Top of Data records
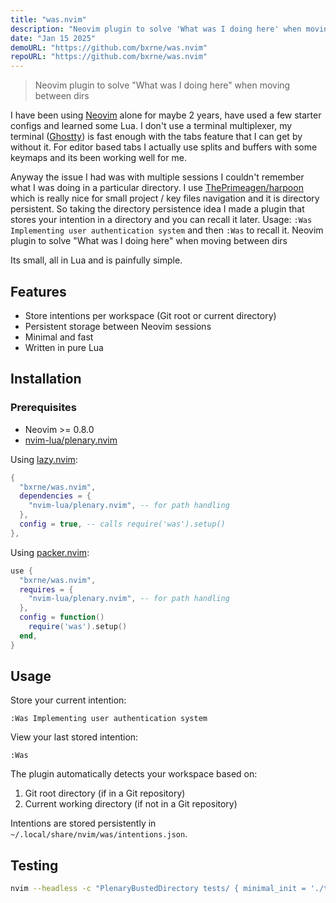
 ```yaml
---
title: "was.nvim"
description: "Neovim plugin to solve 'What was I doing here' when moving between dirs"
date: "Jan 15 2025"
demoURL: "https://github.com/bxrne/was.nvim"
repoURL: "https://github.com/bxrne/was.nvim"
---
```


> Neovim plugin to solve "What was I doing here" when moving between dirs

I have been using [Neovim](https://neovim.io/) alone for maybe 2 years, have used a few starter configs and learned some Lua.
I don't use a terminal multiplexer, my terminal ([Ghostty](https://ghostty.org/)) is fast enough with the tabs feature that I can get by without it.
For editor based tabs I actually use splits and buffers with some keymaps and its been working well for me.

Anyway the issue I had was with multiple sessions I couldn't remember what I was doing in a particular directory.
I use [ThePrimeagen/harpoon](https://github.com/ThePrimeagen/harpoon) which is really nice for small project / key files navigation and it is directory persistent. 
So taking the directory persistence idea I made a plugin that stores your intention in a directory and you can recall it later.
Usage: `:Was Implementing user authentication system` and then `:Was` to recall it.
Neovim plugin to solve "What was I doing here" when moving between dirs

Its small, all in Lua and is painfully simple.

## Features

- Store intentions per workspace (Git root or current directory)
- Persistent storage between Neovim sessions
- Minimal and fast
- Written in pure Lua

## Installation

### Prerequisites

- Neovim >= 0.8.0
- [nvim-lua/plenary.nvim](https://github.com/nvim-lua/plenary.nvim)

Using [lazy.nvim](https://github.com/folke/lazy.nvim):

```lua
{
  "bxrne/was.nvim",
  dependencies = {
    "nvim-lua/plenary.nvim", -- for path handling
  },
  config = true, -- calls require('was').setup()
},
```

Using [packer.nvim](https://github.com/wbthomason/packer.nvim):

```lua
use {
  "bxrne/was.nvim",
  requires = {
    "nvim-lua/plenary.nvim", -- for path handling
  },
  config = function()
    require('was').setup()
  end,
}
```

## Usage

Store your current intention:
```vim
:Was Implementing user authentication system
```

View your last stored intention:
```vim
:Was
```

The plugin automatically detects your workspace based on:
1. Git root directory (if in a Git repository)
2. Current working directory (if not in a Git repository)

Intentions are stored persistently in `~/.local/share/nvim/was/intentions.json`.

## Testing

```bash
nvim --headless -c "PlenaryBustedDirectory tests/ { minimal_init = './tests/minimal_init.lua' }"
```

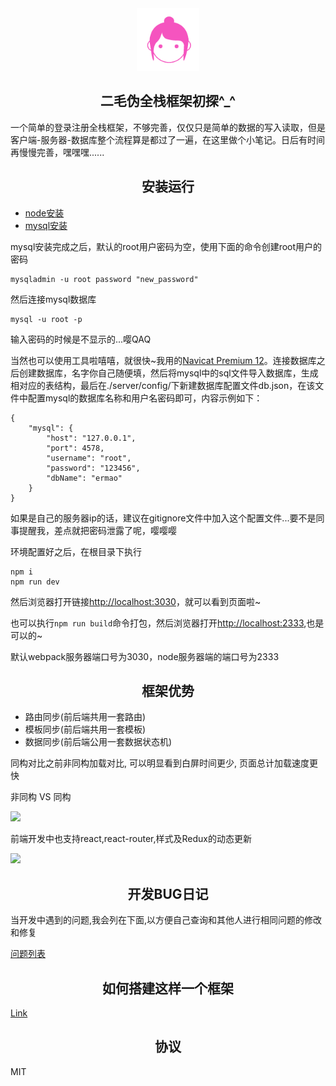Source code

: <div align="center">
	<a href="#">
		<img width="100" heigth="100" src="./doc/logo.png">
	</a>
	<h2>二毛伪全栈框架初探^_^</h2>
	<p align="left">
		一个简单的登录注册全栈框架，不够完善，仅仅只是简单的数据的写入读取，但是客户端-服务器-数据库整个流程算是都过了一遍，在这里做个小笔记。日后有时间再慢慢完善，嘿嘿嘿......
	<p>
</div>

<h2 align="center">安装运行</h2>

+ [node安装](http://www.runoob.com/nodejs/nodejs-install-setup.html)
+ [mysql安装](http://www.runoob.com/mysql/mysql-install.html)

mysql安装完成之后，默认的root用户密码为空，使用下面的命令创建root用户的密码
```
mysqladmin -u root password "new_password"
```
然后连接mysql数据库
```
mysql -u root -p
```
输入密码的时候是不显示的...嘤QAQ

当然也可以使用工具啦嘻嘻，就很快~我用的[Navicat Premium 12](https://blog.csdn.net/zuihongyan518/article/details/80951911)。连接数据库之后创建数据库，名字你自己随便填，然后将mysql中的sql文件导入数据库，生成相对应的表结构，最后在./server/config/下新建数据库配置文件db.json，在该文件中配置mysql的数据库名称和用户名密码即可，内容示例如下：
```
{
    "mysql": {
        "host": "127.0.0.1",
        "port": 4578,
        "username": "root",
        "password": "123456",
        "dbName": "ermao"
    }
}
```
如果是自己的服务器ip的话，建议在gitignore文件中加入这个配置文件...要不是同事提醒我，差点就把密码泄露了呢，嘤嘤嘤

环境配置好之后，在根目录下执行
```
npm i
npm run dev
```
然后浏览器打开链接[http://localhost:3030](http://localhost:3030)，就可以看到页面啦~

也可以执行`npm run build`命令打包，然后浏览器打开[http://localhost:2333](http://localhost:2333),也是可以的~

默认webpack服务器端口号为3030，node服务器端的端口号为2333


<h2 align="center">框架优势</h2>

* 路由同步(前后端共用一套路由)
* 模板同步(前后端共用一套模板)
* 数据同步(前后端公用一套数据状态机)

同构对比之前非同构加载对比, 可以明显看到白屏时间更少, 页面总计加载速度更快

非同构 VS 同构

<img width="390" src="doc/img/vs.png">

前端开发中也支持react,react-router,样式及Redux的动态更新

<img width="450" src="doc/img/preview.gif">

<h2 align="center">开发BUG日记</h2>
当开发中遇到的问题,我会列在下面,以方便自己查询和其他人进行相同问题的修改和修复

[问题列表](https://github.com/aemoe/fairy/issues)

<h2 align="center">如何搭建这样一个框架</h2>

[Link](https://aemoe.github.io/2017/05/18/How%20to%20build/)

<h2 align="center">协议</h2>
MIT
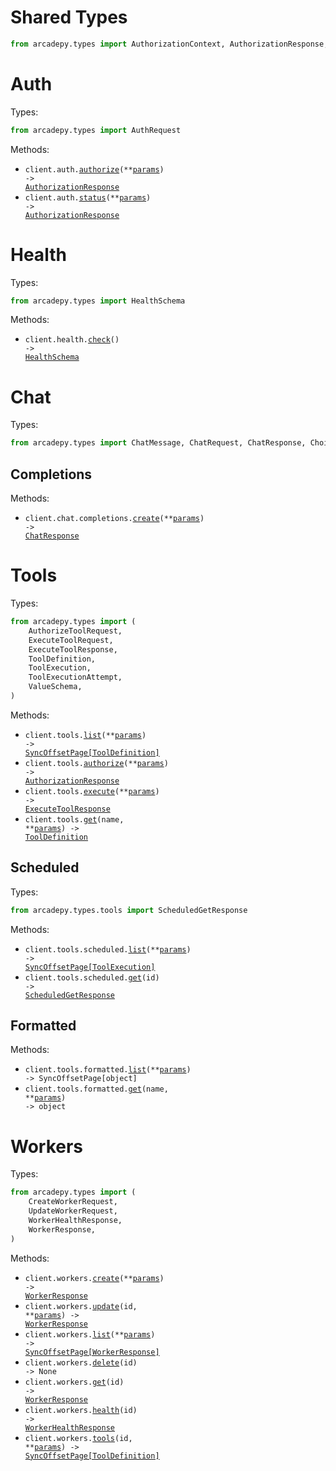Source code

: # Shared Types

```python
from arcadepy.types import AuthorizationContext, AuthorizationResponse, Error
```

# Auth

Types:

```python
from arcadepy.types import AuthRequest
```

Methods:

- <code title="post /v1/auth/authorize">client.auth.<a href="./src/arcadepy/resources/auth.py">authorize</a>(\*\*<a href="src/arcadepy/types/auth_authorize_params.py">params</a>) -> <a href="./src/arcadepy/types/shared/auth_authorization_response.py">AuthorizationResponse</a></code>
- <code title="get /v1/auth/status">client.auth.<a href="./src/arcadepy/resources/auth.py">status</a>(\*\*<a href="src/arcadepy/types/auth_status_params.py">params</a>) -> <a href="./src/arcadepy/types/shared/auth_authorization_response.py">AuthorizationResponse</a></code>

# Health

Types:

```python
from arcadepy.types import HealthSchema
```

Methods:

- <code title="get /v1/health">client.health.<a href="./src/arcadepy/resources/health.py">check</a>() -> <a href="./src/arcadepy/types/health_schema.py">HealthSchema</a></code>

# Chat

Types:

```python
from arcadepy.types import ChatMessage, ChatRequest, ChatResponse, Choice, Usage
```

## Completions

Methods:

- <code title="post /v1/chat/completions">client.chat.completions.<a href="./src/arcadepy/resources/chat/completions.py">create</a>(\*\*<a href="src/arcadepy/types/chat/completion_create_params.py">params</a>) -> <a href="./src/arcadepy/types/chat_response.py">ChatResponse</a></code>

# Tools

Types:

```python
from arcadepy.types import (
    AuthorizeToolRequest,
    ExecuteToolRequest,
    ExecuteToolResponse,
    ToolDefinition,
    ToolExecution,
    ToolExecutionAttempt,
    ValueSchema,
)
```

Methods:

- <code title="get /v1/tools">client.tools.<a href="./src/arcadepy/resources/tools/tools.py">list</a>(\*\*<a href="src/arcadepy/types/tool_list_params.py">params</a>) -> <a href="./src/arcadepy/types/tool_definition.py">SyncOffsetPage[ToolDefinition]</a></code>
- <code title="post /v1/tools/authorize">client.tools.<a href="./src/arcadepy/resources/tools/tools.py">authorize</a>(\*\*<a href="src/arcadepy/types/tool_authorize_params.py">params</a>) -> <a href="./src/arcadepy/types/shared/authorization_response.py">AuthorizationResponse</a></code>
- <code title="post /v1/tools/execute">client.tools.<a href="./src/arcadepy/resources/tools/tools.py">execute</a>(\*\*<a href="src/arcadepy/types/tool_execute_params.py">params</a>) -> <a href="./src/arcadepy/types/execute_tool_response.py">ExecuteToolResponse</a></code>
- <code title="get /v1/tools/{name}">client.tools.<a href="./src/arcadepy/resources/tools/tools.py">get</a>(name, \*\*<a href="src/arcadepy/types/tool_get_params.py">params</a>) -> <a href="./src/arcadepy/types/tool_definition.py">ToolDefinition</a></code>

## Scheduled

Types:

```python
from arcadepy.types.tools import ScheduledGetResponse
```

Methods:

- <code title="get /v1/scheduled_tools">client.tools.scheduled.<a href="./src/arcadepy/resources/tools/scheduled.py">list</a>(\*\*<a href="src/arcadepy/types/tools/scheduled_list_params.py">params</a>) -> <a href="./src/arcadepy/types/tool_execution.py">SyncOffsetPage[ToolExecution]</a></code>
- <code title="get /v1/scheduled_tools/{id}">client.tools.scheduled.<a href="./src/arcadepy/resources/tools/scheduled.py">get</a>(id) -> <a href="./src/arcadepy/types/tools/scheduled_get_response.py">ScheduledGetResponse</a></code>

## Formatted

Methods:

- <code title="get /v1/formatted_tools">client.tools.formatted.<a href="./src/arcadepy/resources/tools/formatted.py">list</a>(\*\*<a href="src/arcadepy/types/tools/formatted_list_params.py">params</a>) -> SyncOffsetPage[object]</code>
- <code title="get /v1/formatted_tools/{name}">client.tools.formatted.<a href="./src/arcadepy/resources/tools/formatted.py">get</a>(name, \*\*<a href="src/arcadepy/types/tools/formatted_get_params.py">params</a>) -> object</code>

# Workers

Types:

```python
from arcadepy.types import (
    CreateWorkerRequest,
    UpdateWorkerRequest,
    WorkerHealthResponse,
    WorkerResponse,
)
```

Methods:

- <code title="post /v1/workers">client.workers.<a href="./src/arcadepy/resources/workers.py">create</a>(\*\*<a href="src/arcadepy/types/worker_create_params.py">params</a>) -> <a href="./src/arcadepy/types/worker_response.py">WorkerResponse</a></code>
- <code title="patch /v1/workers/{id}">client.workers.<a href="./src/arcadepy/resources/workers.py">update</a>(id, \*\*<a href="src/arcadepy/types/worker_update_params.py">params</a>) -> <a href="./src/arcadepy/types/worker_response.py">WorkerResponse</a></code>
- <code title="get /v1/workers">client.workers.<a href="./src/arcadepy/resources/workers.py">list</a>(\*\*<a href="src/arcadepy/types/worker_list_params.py">params</a>) -> <a href="./src/arcadepy/types/worker_response.py">SyncOffsetPage[WorkerResponse]</a></code>
- <code title="delete /v1/workers/{id}">client.workers.<a href="./src/arcadepy/resources/workers.py">delete</a>(id) -> None</code>
- <code title="get /v1/workers/{id}">client.workers.<a href="./src/arcadepy/resources/workers.py">get</a>(id) -> <a href="./src/arcadepy/types/worker_response.py">WorkerResponse</a></code>
- <code title="get /v1/workers/{id}/health">client.workers.<a href="./src/arcadepy/resources/workers.py">health</a>(id) -> <a href="./src/arcadepy/types/worker_health_response.py">WorkerHealthResponse</a></code>
- <code title="get /v1/workers/{id}/tools">client.workers.<a href="./src/arcadepy/resources/workers.py">tools</a>(id, \*\*<a href="src/arcadepy/types/worker_tools_params.py">params</a>) -> <a href="./src/arcadepy/types/tool_definition.py">SyncOffsetPage[ToolDefinition]</a></code>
Bottom of Data records
Action item: For each line in the material above that contains the string "from", make a copy.

Response box:
from arcadepy.types import AuthorizationContext, AuthorizationResponse, Error
from arcadepy.types import AuthRequest
from arcadepy.types import HealthSchema
from arcadepy.types import ChatMessage, ChatRequest, ChatResponse, Choice, Usage
from arcadepy.types import (
from arcadepy.types.tools import ScheduledGetResponse
from arcadepy.types import (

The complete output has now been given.